“结阵!护粮车!”
张副将嘶吼着拔刀,可谷道狭窄,三千精兵挤成一团,骑兵转不了身,步兵挥不开刀,反倒被滚落的石块砸得人仰马翻。
秦风没给他们喘息的机会,一挥手:“撒火油!”
山民们早将陶罐里的火油顺着草坡泼下,火把落地的瞬间,整条谷道变成火龙,粮车的帆布被点燃,“噼啪”作响的火焰舔舐着麻袋,浓烟呛得人睁不开眼。
靖王在火海中劈翻两个扑来的护卫队员,心头又惊又怒。
——这些庄稼汉竟懂分截包围、火攻阻敌!他嘶吼着下令:“左翼突破!去砍断拦路的巨木!”
可左翼山坡突然滚下成捆的荆棘,缠得战马寸步难行。
施涛被亲兵护着架到靖王面前,大声喊道:“殿下!烧的是粮,不是人!让弟兄们弃粮突围,保住兵力要紧!”
“放屁!”靖王红着眼砍断一根燃着的木杆,“没了粮,前线十万大军要断炊!谁也不准退!”
他亲自提刀冲向拦路巨木,却被暗处射来的弩箭逼退——秦风早让人在树后架了连弩,专射披甲的将官。
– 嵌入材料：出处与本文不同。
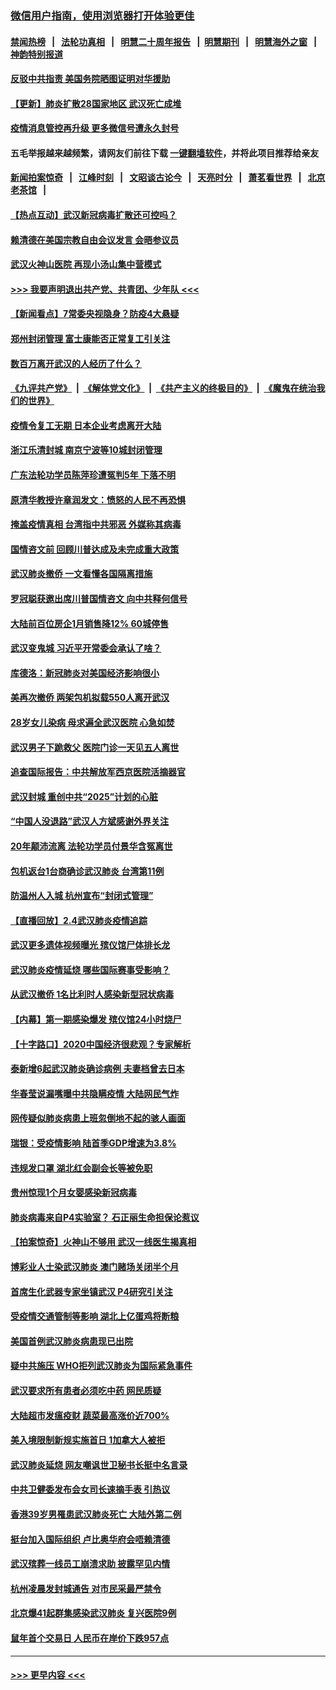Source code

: ### [微信用户指南，使用浏览器打开体验更佳](https://github.com/gfw-breaker/banned-news1/blob/master/indexes/wechat-guide.md?t=0)
#### [禁闻热榜](热点新闻.md?t=0)  &nbsp;&nbsp;|&nbsp;&nbsp; [法轮功真相](https://github.com/gfw-breaker/truth/blob/master/README.md?t=0) &nbsp;&nbsp;|&nbsp;&nbsp; [明慧二十周年报告](https://github.com/gfw-breaker/mh-reports/blob/master/README.md?t=0) &nbsp;&nbsp;|&nbsp;&nbsp;[明慧期刊](https://github.com/gfw-breaker/mh-qikan) &nbsp;&nbsp;|&nbsp;&nbsp; [明慧海外之窗](https://github.com/gfw-breaker/mh-news/blob/master/README.md?t=0) &nbsp;&nbsp;|&nbsp;&nbsp; [神韵特别报道](https://github.com/gfw-breaker/mh-news/blob/master/shenyun.md?t=0)
#### [反驳中共指责 美国务院晒图证明对华援助](../pages/nsc413/n11844859.md?t=02050944) 
#### [【更新】肺炎扩散28国家地区 武汉死亡成堆](../pages/nsc413/n11801312.md?t=02050944) 
#### [疫情消息管控再升级 更多微信号遭永久封号](../pages/nsc413/n11844902.md?t=02050944) 
#### 五毛举报越来越频繁，请网友们前往下载 [一键翻墙软件](https://github.com/gfw-breaker/ssr-accounts)，并将此项目推荐给亲友
#### [新闻拍案惊奇](https://github.com/gfw-breaker/banned-news1/blob/master/pages/link4.md) &nbsp;&nbsp;|&nbsp;&nbsp; [江峰时刻](https://github.com/gfw-breaker/banned-news1/blob/master/pages/link4.md) &nbsp;&nbsp;|&nbsp;&nbsp; [文昭谈古论今](https://github.com/gfw-breaker/banned-news1/blob/master/pages/link4.md) &nbsp;&nbsp;|&nbsp;&nbsp; [天亮时分](https://github.com/gfw-breaker/banned-news1/blob/master/pages/link4.md) &nbsp;&nbsp;|&nbsp;&nbsp; [萧茗看世界](https://github.com/gfw-breaker/banned-news1/blob/master/pages/link4.md) &nbsp;&nbsp;|&nbsp;&nbsp; [北京老茶馆](https://github.com/gfw-breaker/banned-news1/blob/master/pages/link4.md) &nbsp;&nbsp;|&nbsp;&nbsp; 
#### [【热点互动】武汉新冠病毒扩散还可控吗？](../pages/nsc413/n11844750.md?t=02050944) 
#### [赖清德在美国宗教自由会议发言 会晤参议员](../pages/nsc413/n11844836.md?t=02050944) 
#### [武汉火神山医院 再现小汤山集中营模式](../pages/nsc413/n11844763.md?t=02050944) 
#### [>>> 我要声明退出共产党、共青团、少年队 <<<](https://github.com/begood0513/goodnews/blob/master/quit/letter.md) 
#### [【新闻看点】7常委央视隐身？防疫4大悬疑](../pages/nsc413/n11844611.md?t=02050944) 
#### [郑州封闭管理 富士康能否正常复工引关注](../pages/nsc413/n11844727.md?t=02050944) 
#### [数百万离开武汉的人经历了什么？](../pages/nsc413/n11844742.md?t=02050944) 
#### [《九评共产党》](https://github.com/begood0513/9ping.md/blob/master/README.md) &nbsp;|&nbsp; [《解体党文化》](../../../../jtdwh.md/blob/master/README.md)  &nbsp;|&nbsp; [《共产主义的终极目的》](../../../../gczydzjmd.md/blob/master/README.md) &nbsp;|&nbsp; [《魔鬼在统治我们的世界》](../../../../mgztzwmdsj.md/blob/master/README.md) 
#### [疫情令复工无期  日本企业考虑离开大陆](../pages/nsc413/n11844585.md?t=02050944) 
#### [浙江乐清封城 南京宁波等10城封闭管理](../pages/nsc413/n11844464.md?t=02050944) 
#### [广东法轮功学员陈萍珍遭冤判5年 下落不明](../pages/nsc413/n11844088.md?t=02050944) 
#### [原清华教授许章润发文：愤怒的人民不再恐惧](../pages/nsc413/n11844347.md?t=02050944) 
#### [掩盖疫情真相 台湾指中共邪恶 外媒称其病毒](../pages/nsc413/n11844401.md?t=02050944) 
#### [国情咨文前 回顾川普达成及未完成重大政策](../pages/nsc413/n11844581.md?t=02050944) 
#### [武汉肺炎撤侨 一文看懂各国隔离措施](../pages/nsc413/n11844216.md?t=02050944) 
#### [罗冠聪获邀出席川普国情咨文 向中共释何信号](../pages/nsc413/n11844355.md?t=02050944) 
#### [大陆前百位房企1月销售降12% 60城停售](../pages/nsc413/n11844398.md?t=02050944) 
#### [武汉变鬼城 习近平开常委会承认了啥？](../pages/nsc413/n11844218.md?t=02050944) 
#### [库德洛：新冠肺炎对美国经济影响很小](../pages/nsc413/n11844418.md?t=02050944) 
#### [美再次撤侨 两架包机拟载550人离开武汉](../pages/nsc413/n11844407.md?t=02050944) 
#### [28岁女儿染病 母求遍全武汉医院 心急如焚](../pages/nsc413/n11844302.md?t=02050944) 
#### [武汉男子下跪救父 医院门诊一天见五人离世](../pages/nsc413/n11844073.md?t=02050944) 
#### [追查国际报告：中共解放军西京医院活摘器官](../pages/nsc413/n11838359.md?t=02050944) 
#### [武汉封城 重创中共“2025”计划的心脏](../pages/nsc413/n11843972.md?t=02050944) 
#### [“中国人没退路”武汉人方斌感谢外界关注](../pages/nsc413/n11843517.md?t=02050944) 
#### [20年颠沛流离 法轮功学员付景华含冤离世](../pages/nsc413/n11841986.md?t=02050944) 
#### [包机返台1台商确诊武汉肺炎 台湾第11例](../pages/nsc413/n11844182.md?t=02050944) 
#### [防温州人入城 杭州宣布“封闭式管理”](../pages/nsc413/n11844139.md?t=02050944) 
#### [【直播回放】2.4武汉肺炎疫情追踪](../pages/nsc413/n11844032.md?t=02050944) 
#### [武汉更多遗体视频曝光 殡仪馆尸体排长龙](../pages/nsc413/n11844057.md?t=02050944) 
#### [武汉肺炎疫情延烧 哪些国际赛事受影响？](../pages/nsc413/n11843958.md?t=02050944) 
#### [从武汉撤侨 1名比利时人感染新型冠状病毒](../pages/nsc413/n11843977.md?t=02050944) 
#### [【内幕】第一期感染爆发 殡仪馆24小时烧尸](../pages/nsc413/n11843944.md?t=02050944) 
#### [【十字路口】2020中国经济很悲观？专家解析](../pages/nsc413/n11842696.md?t=02050944) 
#### [泰新增6起武汉肺炎确诊病例 夫妻档曾去日本](../pages/nsc413/n11843900.md?t=02050944) 
#### [华春莹说漏嘴曝中共隐瞒疫情 大陆网民气炸](../pages/nsc413/n11843863.md?t=02050944) 
#### [网传疑似肺炎病患上班忽倒地不起的骇人画面](../pages/nsc413/n11843789.md?t=02050944) 
#### [瑞银：受疫情影响 陆首季GDP增速为3.8%](../pages/nsc413/n11843264.md?t=02050944) 
#### [违规发口罩 湖北红会副会长等被免职](../pages/nsc413/n11843531.md?t=02050944) 
#### [贵州惊现1个月女婴感染新冠病毒](../pages/nsc413/n11843443.md?t=02050944) 
#### [肺炎病毒来自P4实验室？ 石正丽生命担保论惹议](../pages/nsc413/n11842936.md?t=02050944) 
#### [【拍案惊奇】火神山不够用 武汉一线医生揭真相](../pages/nsc413/n11842682.md?t=02050944) 
#### [博彩业人士染武汉肺炎 澳门赌场关闭半个月](../pages/nsc413/n11843607.md?t=02050944) 
#### [首席生化武器专家坐镇武汉 P4研究引关注](../pages/nsc413/n11842412.md?t=02050944) 
#### [受疫情交通管制等影响 湖北上亿蛋鸡将断粮](../pages/nsc413/n11843243.md?t=02050944) 
#### [美国首例武汉肺炎病患现已出院](../pages/nsc413/n11842740.md?t=02050944) 
#### [疑中共施压 WHO拒列武汉肺炎为国际紧急事件](../pages/nsc413/n11843031.md?t=02050944) 
#### [武汉要求所有患者必须吃中药 网民质疑](../pages/nsc413/n11842894.md?t=02050944) 
#### [大陆超市发瘟疫财 蔬菜最高涨价近700%](../pages/nsc413/n11842780.md?t=02050944) 
#### [美入境限制新规实施首日 1加拿大人被拒](../pages/nsc413/n11843058.md?t=02050944) 
#### [武汉肺炎延烧 网友嘲讽世卫秘书长挺中名言录](../pages/nsc413/n11843056.md?t=02050944) 
#### [中共卫健委发布会女司长速摘手表 引热议](../pages/nsc413/n11843116.md?t=02050944) 
#### [香港39岁男罹患武汉肺炎死亡 大陆外第二例](../pages/nsc413/n11843026.md?t=02050944) 
#### [挺台加入国际组织 卢比奥华府会唔赖清德](../pages/nsc413/n11843023.md?t=02050944) 
#### [武汉殡葬一线员工崩溃求助 披露罕见内情](../pages/nsc413/n11842482.md?t=02050944) 
#### [杭州凌晨发封城通告 对市民采最严禁令](../pages/nsc413/n11842758.md?t=02050944) 
#### [北京爆41起群集感染武汉肺炎 复兴医院9例](../pages/nsc413/n11841955.md?t=02050944) 
#### [鼠年首个交易日 人民币在岸价下跌957点](../pages/nsc413/n11842681.md?t=02050944) 

----
#### [ >>> 更早内容 <<< ](../indexes/nsc413-earlier.md)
另一侧,张副将正带人用盾牌组成方阵,试图杀出一条血路。
可护卫队根本不与他们正面拼杀,只在火场外游走,用削尖的竹矛捅刺马腿,用石块砸向盾牌缝隙。
一个山民抱着捆干柴滚到粮车下,点燃后就地一滚,躲开砍来的刀,嘿嘿笑着钻进密林。
火势越来越烈,粮车噼啪作响,空气中飘着焦糊的米香。
靖王看着成片燃烧的粮草,心口像被巨石砸中——他终于明白,杜尚清要的不是击溃这三千人,是让前线的联军彻底断粮。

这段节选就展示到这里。